Local Many Body Tensor Representation

LMBTR is a local descriptor for an atom in a molecule/unit cell. It eliminates rotational and translational variances for the central atom by gathering information about different configurations of $K$ atoms into tensors that are stratified by the involved chemical elements. All element combinations have an associated gaussian-smeared exponentially-weighted histogram. It is essentially the same as the regular MBTR, but calculated for only atom combinations including the central atom.

The Tensor

The tensor comprises combinations of elements in different numbers. So, K1 is the atom, K2 is the atom with all elements, and so on. These K's represent different expression of the molecule/unit-cell.

K1

As LMBTR encodes information about a local region, smoothly encoding the presence of different atomic species in that environment is problematic (and is already included in the other terms). For this reason the K1 term in LMBTR is not used.

K2

K2 represents the gaussian-smeared exponentially-weighted histogram inverse distances of pairs of elements with the atom.

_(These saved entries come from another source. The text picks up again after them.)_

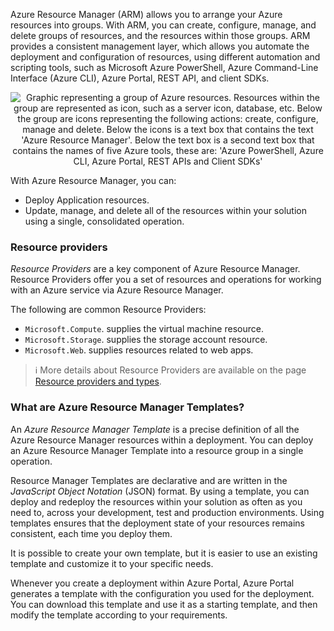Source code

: Azure Resource Manager (ARM) allows you to arrange your Azure resources into groups. With ARM, you can create, configure, manage, and delete groups of resources, and the resources within those groups. ARM provides a consistent management layer, which allows you automate the deployment and configuration of resources, using different automation and scripting tools, such as Microsoft Azure PowerShell, Azure Command-Line Interface (Azure CLI), Azure Portal, REST API, and client SDKs.

<p style="text-align:center;"><img src="../Linked_Image_Files/resouremanager.png" alt="Graphic representing a group of Azure resources. Resources within the group are represented as icon, such as a server icon, database, etc. Below the group are icons representing the following actions: create, configure, manage and delete. Below the icons is a text box that contains the text 'Azure Resource Manager'. Below the text box is a second text box that contains the names of five Azure tools, these are: 'Azure PowerShell, Azure CLI, Azure Portal, REST APIs and Client SDKs'"></p>

With Azure Resource Manager, you can:

- Deploy Application resources.
- Update, manage, and delete all of the resources within your solution using a single, consolidated operation.

### Resource providers

*Resource Providers* are a key component of Azure Resource Manager. Resource Providers offer you a set of resources and operations for working with an Azure service via Azure Resource Manager.

The following are common Resource Providers:

- `Microsoft.Compute`. supplies the virtual machine resource.
- `Microsoft.Storage`. supplies the storage account resource.
- `Microsoft.Web`. supplies resources related to web apps.


> :information_source: More details about Resource Providers are available on the page [Resource providers and types](https://docs.microsoft.com/en-us/azure/azure-resource-manager/resource-manager-supported-services).

### What are Azure Resource Manager Templates?

An *Azure Resource Manager Template* is a precise definition of all the Azure Resource Manager resources within a deployment. You can deploy an Azure Resource Manager Template into a resource group in a single operation.

Resource Manager Templates are declarative and are written in the *JavaScript Object Notation* (JSON) format. By using a template, you can deploy and redeploy the resources within your solution as often as you need to, across your development, test and production environments. Using templates ensures that the deployment state of your resources remains consistent, each time you deploy them.

It is possible to create your own template, but it is easier to use an existing template and customize it to your specific needs.

Whenever you create a deployment within Azure Portal, Azure Portal generates a template with the configuration you used for the deployment. You can download this template and use it as a starting template, and then modify the template according to your requirements.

So, this becomes a matrix of size MxN, where M is the number of elements, and N is the number of bins.

K3

K3 represents the gaussian-smeared exponentially-weighted histogram angles between triplets of 2 elements, and the atom. So, this becomes a tensor of size MxMxN, where M is the number of elements, and N is the number of bins.

Weighting

The distributions for K2 and K3 are weighted. This ensures that contributions from nearby elements is higher, than from farther ones.

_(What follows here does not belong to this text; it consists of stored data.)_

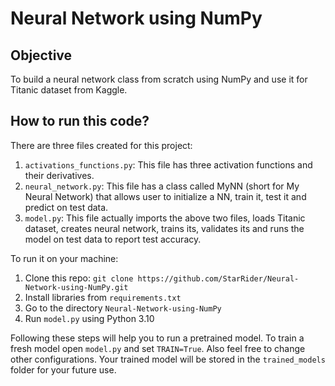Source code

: # Neural Network using NumPy

## Objective
To build a neural network class from scratch using NumPy and use it for Titanic dataset from Kaggle.

## How to run this code?
There are three files created for this project:
1. `activations_functions.py`: This file has three activation functions and their derivatives.
2. `neural_network.py`: This file has a class called MyNN (short for My Neural Network) that allows user to initialize a NN, train it, test it and predict on test data.
3. `model.py`: This file actually imports the above two files, loads Titanic dataset, creates neural network, trains its, validates its and runs the model on test data to report test accuracy.

To run it on your machine:
1. Clone this repo: `git clone https://github.com/StarRider/Neural-Network-using-NumPy.git`
2. Install libraries from `requirements.txt`
3. Go to the directory `Neural-Network-using-NumPy`
4. Run `model.py` using Python 3.10

Following these steps will help you to run a pretrained model. To train a fresh model open `model.py` and set `TRAIN=True`. Also feel free to change other configurations. Your trained model will be stored in the `trained_models` folder for your future use.





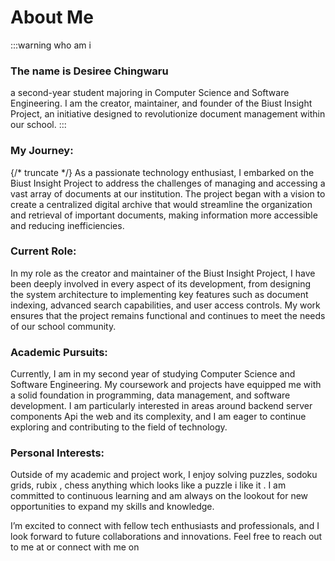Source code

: # About Me


:::warning who am i
### The name is Desiree Chingwaru
 a second-year student majoring in Computer Science and Software Engineering. I am the creator, maintainer, and founder of the Biust Insight Project, an initiative designed to revolutionize document management within our school.
:::
### My Journey:
{/* truncate */}
As a passionate technology enthusiast, I embarked on the Biust Insight Project to address the challenges of managing and accessing a vast array of documents at our institution. The project began with a vision to create a centralized digital archive that would streamline the organization and retrieval of important documents, making information more accessible and reducing inefficiencies.

### Current Role:

In my role as the creator and maintainer of the Biust Insight Project, I have been deeply involved in every aspect of its development, from designing the system architecture to implementing key features such as document indexing, advanced search capabilities, and user access controls. My work ensures that the project remains functional and continues to meet the needs of our school community.

### Academic Pursuits:

Currently, I am in my second year of studying Computer Science and Software Engineering. My coursework and projects have equipped me with a solid foundation in programming, data management, and software development. I am particularly interested in areas around backend server components Api  the web and its complexity, and I am eager to continue exploring and contributing to the field of technology.

### Personal Interests:

Outside of my academic and project work, I enjoy solving puzzles, sodoku grids,  rubix , chess  anything which looks like a puzzle i like it . I am committed to continuous learning and am always on the lookout for new opportunities to expand my skills and knowledge.

I’m excited to connect with fellow tech enthusiasts and professionals, and I look forward to future collaborations and innovations. Feel free to reach out to me at  or connect with me on 
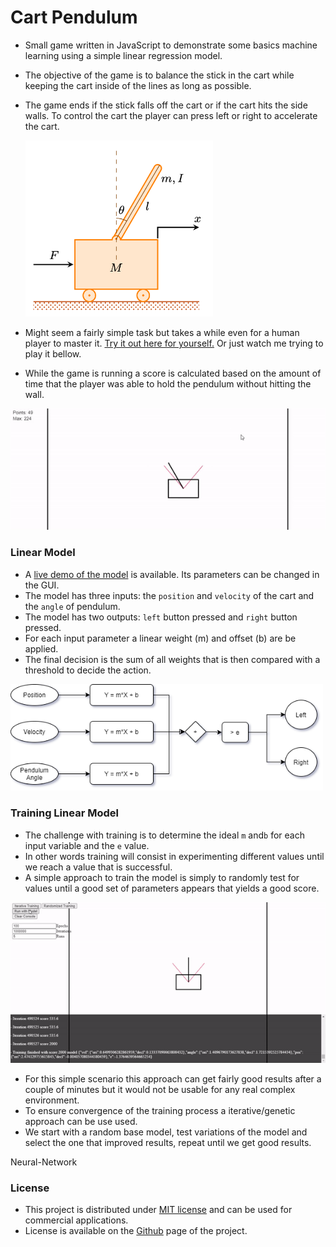 # Cart Pendulum

- Small game written in JavaScript to demonstrate some basics machine learning using a simple linear regression model.

- The objective of the game is to balance the stick in the cart while keeping the cart inside of the lines as long as possible.

- The game ends if the stick falls off the cart or if the cart hits the side walls. To control the cart the player can press left or right to accelerate the cart.

  <img src="\readme\inverted-pendulum.png" width="300">

- Might seem a fairly simple task but takes a while even for a human player to master it. [Try it out here for yourself.](https://tentone.github.io/cart-pendulum/human) Or just watch me trying to play it bellow.
- While the game is running a score is calculated based on the amount of time that the player was able to hold the pendulum without hitting the wall.

<img src="\readme\human.gif" width="600">



### Linear Model

- A [live demo of the model](https://tentone.github.io/cart-pendulum/model) is available. Its parameters can be changed in the GUI.
- The model has three inputs: the `position` and `velocity` of the cart and the `angle` of pendulum.
- The model has two outputs: `left` button pressed and `right` button pressed.
- For each input parameter a linear weight (m) and offset (b) are be applied.
- The final decision is the sum of all weights that is then compared with a threshold to decide the action.

<img src="\readme\model-diagram.png" width="500">



### Training Linear Model

- The challenge with training is to determine the ideal `m` and`b` for each input variable and the `e` value.
- In other words training will consist in experimenting different values until we reach a value that is successful.
- A simple approach to train the model is simply to randomly test for values until a good set of parameters appears that yields a good score.

<img src="\readme\model.gif" width="600">

- For this simple scenario this approach can get fairly good results after a couple of minutes but it would not be usable for any real complex environment.
- To ensure convergence of the training process a iterative/genetic approach can be use used.
- We start with a random base model, test variations of the model and select the one that improved results, repeat until we get good results.



Neural-Network





### License

- This project is distributed under [MIT license](https://opensource.org/licenses/MIT) and can be used for commercial applications.
- License is available on the [Github](https://github.com/tentone/cart-pendulum) page of the project.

For more info about MBTR see: Huo, Haoyan, and Matthias Rupp. arXiv preprint arXiv:1704.06439 (2017)

For calculating LMBTR, we use the DScribe package as developed by Surfaces and Interfaces at the Nanoscale, Aalto

Example

We are going to see MBTR in action for a simple molecule system.


In [ ]:
# --- INITIAL DEFINITIONS ---
from dscribe.descriptors import LMBTR
import numpy as np
from visualise import view
from ase import Atoms
import ase.data
import matplotlib.pyplot as mpl

Atom description

We'll make a ase.Atoms class for our molecule


In [ ]:
# atomic positions as matrix
molxyz = np.load("./data/molecule.coords.npy")
# atom types
moltyp = np.load("./data/molecule.types.npy")

atoms_sys = Atoms(positions=molxyz, numbers=moltyp)
view(atoms_sys)

Setting LMBTR hyper-parameters

Next we set-up hyper-parameters:

  1. species, the chemical elements to include in the MBTR, helps comparing two structures with missing elements
  2. k, list/set of K's to be computed
  3. grid: dictionary for K1, K2, K3 with min, max: are the min and max values for each distribution sigma, the exponent coefficient for smearing n, number of bins.
  4. weights: dictionary of weighting functions to be used.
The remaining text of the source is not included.